Poi nel 2009, ha dichiarato in aula nel corso del processo, «entro come Vice President dell’area sub sahariana sotto il Dottor Casula (Roberto, altro coimputato nel processo Opl 245, assolto in primo grado con formula piena come Vincenzo Armanna e gli altri coimputati)». Tra le sue mansioni, c’era quella di seguire l’evoluzione delle leggi in materia di licenze petrolifere in Nigeria. A fronte di questa sua competenza, nell’operazione per aggiudicarsi la licenza Opl 245 Eni gli aveva affidato il ruolo di «project leader» che secondo le direttive interne, ricordate in udienza da Armanna, è «colui su cui vengono accentrate tutte le comunicazioni: tutte le comunicazioni arrivavano a me, e la mia responsabilità è che tutti i componenti del gruppo e tutte le parti coinvolte nel progetto fossero informate». Secondo la ricostruzione di Armanna, Eni aveva estremo bisogno della licenza Opl 245 date le condizioni di crisi in cui versava la propria controllata nigeriana e la qualità del giacimento. 

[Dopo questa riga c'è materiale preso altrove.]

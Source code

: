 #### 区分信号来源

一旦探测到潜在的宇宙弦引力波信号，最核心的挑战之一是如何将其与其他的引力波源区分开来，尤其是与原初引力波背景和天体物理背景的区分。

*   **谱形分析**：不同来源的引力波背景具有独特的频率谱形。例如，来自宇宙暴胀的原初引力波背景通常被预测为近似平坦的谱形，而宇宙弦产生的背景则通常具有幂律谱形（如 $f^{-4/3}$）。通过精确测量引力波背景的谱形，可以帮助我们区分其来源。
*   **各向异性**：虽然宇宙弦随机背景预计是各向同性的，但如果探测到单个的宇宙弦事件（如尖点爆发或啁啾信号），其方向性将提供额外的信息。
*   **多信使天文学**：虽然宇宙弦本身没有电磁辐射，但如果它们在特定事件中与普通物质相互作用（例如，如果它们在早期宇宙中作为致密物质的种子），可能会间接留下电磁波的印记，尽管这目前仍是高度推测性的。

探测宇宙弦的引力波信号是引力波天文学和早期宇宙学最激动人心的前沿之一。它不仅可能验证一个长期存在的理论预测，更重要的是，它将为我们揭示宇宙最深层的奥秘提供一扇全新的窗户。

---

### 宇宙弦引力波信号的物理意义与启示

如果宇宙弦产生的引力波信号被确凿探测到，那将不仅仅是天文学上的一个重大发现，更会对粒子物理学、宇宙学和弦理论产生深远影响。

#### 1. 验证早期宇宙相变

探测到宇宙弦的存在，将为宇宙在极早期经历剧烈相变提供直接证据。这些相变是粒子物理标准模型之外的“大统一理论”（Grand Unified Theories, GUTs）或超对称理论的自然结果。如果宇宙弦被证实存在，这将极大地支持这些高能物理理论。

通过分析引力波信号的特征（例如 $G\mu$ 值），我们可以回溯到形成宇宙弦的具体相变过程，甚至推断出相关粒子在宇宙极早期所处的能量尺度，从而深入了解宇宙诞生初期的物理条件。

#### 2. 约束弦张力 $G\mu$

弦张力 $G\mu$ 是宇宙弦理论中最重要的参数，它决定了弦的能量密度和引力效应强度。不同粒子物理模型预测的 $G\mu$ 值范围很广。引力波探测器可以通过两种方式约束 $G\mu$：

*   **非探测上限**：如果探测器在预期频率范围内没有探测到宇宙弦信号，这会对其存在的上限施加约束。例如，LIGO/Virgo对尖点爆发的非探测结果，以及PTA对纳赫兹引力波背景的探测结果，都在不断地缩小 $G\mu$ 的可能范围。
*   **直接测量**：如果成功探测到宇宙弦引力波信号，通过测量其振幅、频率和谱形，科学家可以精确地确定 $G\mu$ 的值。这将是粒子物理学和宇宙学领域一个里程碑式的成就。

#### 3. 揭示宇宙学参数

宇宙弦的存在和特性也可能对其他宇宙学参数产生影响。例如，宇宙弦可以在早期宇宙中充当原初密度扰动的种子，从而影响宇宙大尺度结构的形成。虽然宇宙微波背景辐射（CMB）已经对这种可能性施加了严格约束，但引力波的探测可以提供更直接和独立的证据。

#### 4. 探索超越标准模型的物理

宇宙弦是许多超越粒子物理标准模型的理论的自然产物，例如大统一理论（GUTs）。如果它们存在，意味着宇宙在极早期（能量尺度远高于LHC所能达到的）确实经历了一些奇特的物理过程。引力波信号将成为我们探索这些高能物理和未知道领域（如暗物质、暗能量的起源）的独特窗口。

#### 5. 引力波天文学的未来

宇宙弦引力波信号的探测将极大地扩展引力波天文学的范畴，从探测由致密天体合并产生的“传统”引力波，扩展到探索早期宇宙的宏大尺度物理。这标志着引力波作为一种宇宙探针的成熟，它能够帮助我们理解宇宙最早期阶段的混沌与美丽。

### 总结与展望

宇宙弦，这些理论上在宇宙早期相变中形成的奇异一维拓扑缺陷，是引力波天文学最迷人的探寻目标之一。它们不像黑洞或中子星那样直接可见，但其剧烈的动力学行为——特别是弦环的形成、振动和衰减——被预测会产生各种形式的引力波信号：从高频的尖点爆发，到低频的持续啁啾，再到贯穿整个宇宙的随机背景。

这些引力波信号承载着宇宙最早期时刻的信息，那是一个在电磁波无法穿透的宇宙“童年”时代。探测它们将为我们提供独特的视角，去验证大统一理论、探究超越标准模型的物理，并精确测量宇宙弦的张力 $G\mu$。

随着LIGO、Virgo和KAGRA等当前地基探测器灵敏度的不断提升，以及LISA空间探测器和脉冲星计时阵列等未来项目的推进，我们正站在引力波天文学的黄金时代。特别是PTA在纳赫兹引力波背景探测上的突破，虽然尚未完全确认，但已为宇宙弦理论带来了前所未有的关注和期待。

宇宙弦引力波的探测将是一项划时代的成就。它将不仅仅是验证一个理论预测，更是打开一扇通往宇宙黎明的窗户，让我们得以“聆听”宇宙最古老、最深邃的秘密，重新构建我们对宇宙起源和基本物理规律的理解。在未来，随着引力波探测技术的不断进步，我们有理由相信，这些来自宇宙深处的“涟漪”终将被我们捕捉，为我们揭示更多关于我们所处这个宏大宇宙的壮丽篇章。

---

Nel maggio 2013, ha raccontato, «Eni mi contestò 380.000 euro di furti» ed è stato per questo allontanato dall’azienda, con una buonuscita da 400 mila euro. Il 30 luglio 2014, due mesi prima di ricevere l’informazione di garanzia (il documento giudiziario che informa una persona di essere indagato, ndr), si è presentato spontaneamente presso la Procura della Repubblica di Milano per fare una dichiarazione spontanea «nella quale afferma che la commissione per Obi era in realtà una retrocessione di denaro agli italiani e che tutti i dirigenti di Eni erano consapevoli che una parte della somma pagata sarebbe andata “a beneficio degli sponsor politici dell ‘operazione”», sintetizza il Tribunale nella sentenza di primo grado. Eppure, ricorda sempre il tribunale, dopo le uscite pubbliche dell’amministratore delegato Claudio Descalzi, in cui quest’ultimo si diceva estraneo ai fatti contestati, Armanna ha rilasciato altre interviste in cui «precisa che i dirigenti Eni non avevano mai avuto la certezza che una quota di denaro Eni andasse a beneficio degli sponsor politici nigeriani. La destinazione del denaro ai politici, infatti, “non era una certezza ma un’ipotesi e un sospetto”». 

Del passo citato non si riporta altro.